There are many things wrong with this ‘assessment,’ but I summed them up in a short email:

Dear CJ:

I regret to inform you that it is doing fine as it is; any ‘line edit’ would absolutely destroy the style and voice.

The ‘flaws’ you point out are deliberate choices.

Those who like it, love it. It is gathering a nice bunch of reviews on Amazon.

Thanks for your consideration.

Alicia Butcher Ehrhardt, PhD

I sent the email – and then realized there was a donotreply on the email address, so I decided to put it up here instead (though I doubt anyone from XXX will see it).

I have detailed some of those deliberate choices in my post Rules for punctuating consistently: a writer’s unique style.

For example, and to confirm I know the difference between first and third person pov, I use First person and italics to indicate direct internal monologue (ie, an actual thought the character has in exactly those words); there are one or two of those in places where we have access to the character’s thoughts. For indirect internal monologue (general musing), I use Third person and no italics, and that is how we see the story, from the three characters’ points of view.
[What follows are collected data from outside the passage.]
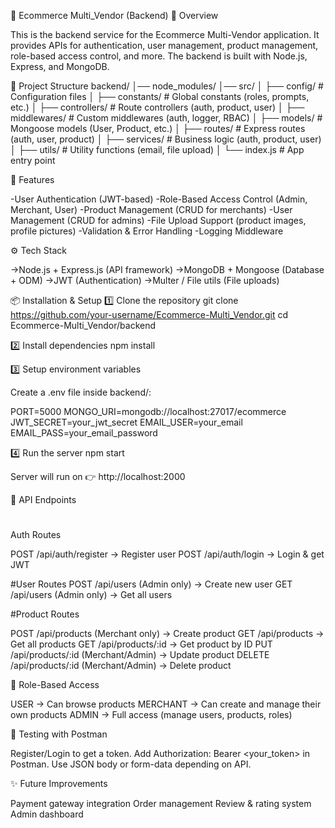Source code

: 🛒 Ecommerce Multi_Vendor (Backend)
📌 Overview

This is the backend service for the Ecommerce Multi-Vendor application.
It provides APIs for authentication, user management, product management, role-based access control, and more.
The backend is built with Node.js, Express, and MongoDB.

📂 Project Structure
backend/
│── node_modules/
│── src/
│ ├── config/ # Configuration files
│ ├── constants/ # Global constants (roles, prompts, etc.)
│ ├── controllers/ # Route controllers (auth, product, user)
│ ├── middlewares/ # Custom middlewares (auth, logger, RBAC)
│ ├── models/ # Mongoose models (User, Product, etc.)
│ ├── routes/ # Express routes (auth, user, product)
│ ├── services/ # Business logic (auth, product, user)
│ ├── utils/ # Utility functions (email, file upload)
│ └── index.js # App entry point

🚀 Features

-User Authentication (JWT-based)
-Role-Based Access Control (Admin, Merchant, User)
-Product Management (CRUD for merchants)
-User Management (CRUD for admins)
-File Upload Support (product images, profile pictures)
-Validation & Error Handling
-Logging Middleware

⚙️ Tech Stack

->Node.js + Express.js (API framework)
->MongoDB + Mongoose (Database + ODM)
->JWT (Authentication)
->Multer / File utils (File uploads)

📦 Installation & Setup
1️⃣ Clone the repository
git clone https://github.com/your-username/Ecommerce-Multi_Vendor.git
cd Ecommerce-Multi_Vendor/backend

2️⃣ Install dependencies
npm install

3️⃣ Setup environment variables

Create a .env file inside backend/:

PORT=5000
MONGO_URI=mongodb://localhost:27017/ecommerce
JWT_SECRET=your_jwt_secret
EMAIL_USER=your_email
EMAIL_PASS=your_email_password

4️⃣ Run the server
npm start

Server will run on 👉 http://localhost:2000

🔑 API Endpoints
#
Auth Routes

POST /api/auth/register → Register user
POST /api/auth/login → Login & get JWT

#User Routes
POST /api/users (Admin only) → Create new user
GET /api/users (Admin only) → Get all users

#Product Routes

POST /api/products (Merchant only) → Create product
GET /api/products → Get all products
GET /api/products/:id → Get product by ID
PUT /api/products/:id (Merchant/Admin) → Update product
DELETE /api/products/:id (Merchant/Admin) → Delete product

🔐 Role-Based Access

USER → Can browse products
MERCHANT → Can create and manage their own products
ADMIN → Full access (manage users, products, roles)

🧪 Testing with Postman

Register/Login to get a token.
Add Authorization: Bearer <your_token> in Postman.
Use JSON body or form-data depending on API.

✨ Future Improvements 

Payment gateway integration
Order management
Review & rating system
Admin dashboard
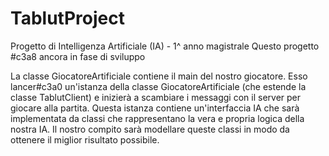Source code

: # TablutProject
Progetto di Intelligenza Artificiale (IA) - 1^ anno magistrale
Questo progetto #c3a8 ancora in fase di sviluppo

La classe GiocatoreArtificiale contiene il main del nostro giocatore. Esso lancer#c3a0 un'istanza della classe GiocatoreArtificiale (che estende la classe TablutClient) e inizierà a scambiare i messaggi con il server per giocare alla partita. Questa istanza contiene un'interfaccia IA che sarà implementata da classi che rappresentano la vera e propria logica della nostra IA. Il nostro compito sarà modellare queste classi in modo da ottenere il miglior risultato possibile. 
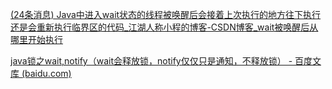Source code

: [(24条消息) Java中进入wait状态的线程被唤醒后会接着上次执行的地方往下执行还是会重新执行临界区的代码_江湖人称小程的博客-CSDN博客_wait被唤醒后从哪里开始执行](https://blog.csdn.net/qq_28082757/article/details/102727506)

[java锁之wait,notify（wait会释放锁，notify仅仅只是通知，不释放锁） - 百度文库 (baidu.com)](https://wenku.baidu.com/view/f78020485bfafab069dc5022aaea998fcc224095.html)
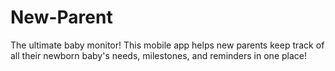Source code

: # New-Parent
The ultimate baby monitor! This mobile app helps new parents keep track of all their newborn baby's needs, milestones, and reminders in one place!
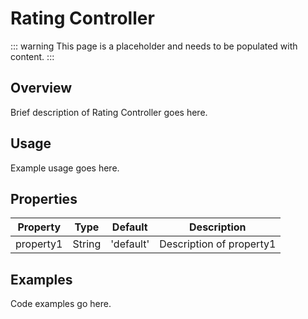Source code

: # Rating Controller

::: warning
This page is a placeholder and needs to be populated with content.
:::

## Overview

Brief description of Rating Controller goes here.

## Usage

Example usage goes here.

## Properties

| Property | Type | Default | Description |
|----------|------|---------|-------------|
| property1 | String | 'default' | Description of property1 |

## Examples

Code examples go here.
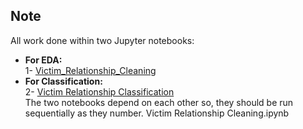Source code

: ## Note
All work done within two Jupyter notebooks:
- **For EDA:**<br/>
  1- [Victim_Relationship_Cleaning](https://github.com/renad-albishri/Classification-Predicting-Victim-Relationship/blob/main/Jupyter%20Notebooks/Victim_Relationship_Cleaning.ipynb)<br/>
- **For Classification:** <br/>
  2- [Victim Relationship Classification](https://github.com/renad-albishri/Classification-Predicting-Victim-Relationship/blob/main/Jupyter%20Notebooks/Victim%20Relationship%20Classification.ipynb)<br/>
The two notebooks depend on each other so, they should be run sequentially as they number.
Victim Relationship Cleaning.ipynb


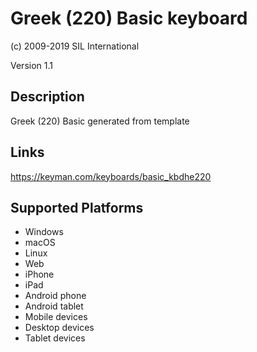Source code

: Greek (220) Basic keyboard
==============

(c) 2009-2019 SIL International

Version 1.1

Description
-----------

Greek (220) Basic generated from template

Links
-----
https://keyman.com/keyboards/basic_kbdhe220

Supported Platforms
-------------------
 * Windows
 * macOS
 * Linux
 * Web
 * iPhone
 * iPad
 * Android phone
 * Android tablet
 * Mobile devices
 * Desktop devices
 * Tablet devices

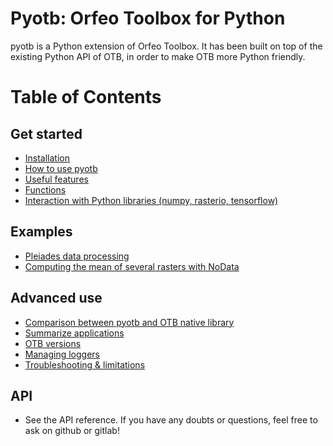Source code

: # Pyotb: Orfeo Toolbox for Python

pyotb is a Python extension of Orfeo Toolbox. It has been built on top of the 
existing Python API of OTB, in order 
to make OTB more Python friendly.

# Table of Contents

## Get started

- [Installation](installation.md)
- [How to use pyotb](quickstart.md)
- [Useful features](features.md)
- [Functions](functions.md)
- [Interaction with Python libraries (numpy, rasterio, tensorflow)](interaction.md)

## Examples

- [Pleiades data processing](examples/pleiades.md)
- [Computing the mean of several rasters with NoData](examples/nodata_mean.md)

## Advanced use

- [Comparison between pyotb and OTB native library](comparison_otb.md)
- [Summarize applications](summarize.md)
- [OTB versions](otb_versions.md)
- [Managing loggers](managing_loggers.md)
- [Troubleshooting & limitations](troubleshooting.md)


## API

- See the API reference. If you have any doubts or questions, feel free to ask
on github or gitlab!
Orson Scott Card taught me how to vary the Third person distance; once you get the hang of it, you can do everything from describing the landscape to being in the character’s head at his/her most intense moments.

I NEVER break the fourth wall.

ALL description is done from the point of view of the characters, a SINGLE character per scene.

And if XXX had bothered to look carefully, the dialogue in that little exchange where Bianca is reviewing in her mind the meeting she just had with Pentell, as she is being driven home, is very carefully marked with single quotes – memories – to distinguish it from the conversation she is simultaneously having with Michael in the car.

It takes a long time for a writer to develop a voice.

You either like what I’m doing – or you don’t get it, and don’t like it, because it isn’t the way you’re used to getting stories fed to you. There isn’t much I can do about that.

But the thought of what a ‘line edit’ from someone like their ‘assessor’ – who has no idea what I’m doing consistently and on purpose – would do to Pride’s Children made my stomach hurt.

Thanks for letting me rant – if you got this far.

Have you had a similar experience with an ‘editor’ – either as a writer or in school? Business English and fiction have no commonalities!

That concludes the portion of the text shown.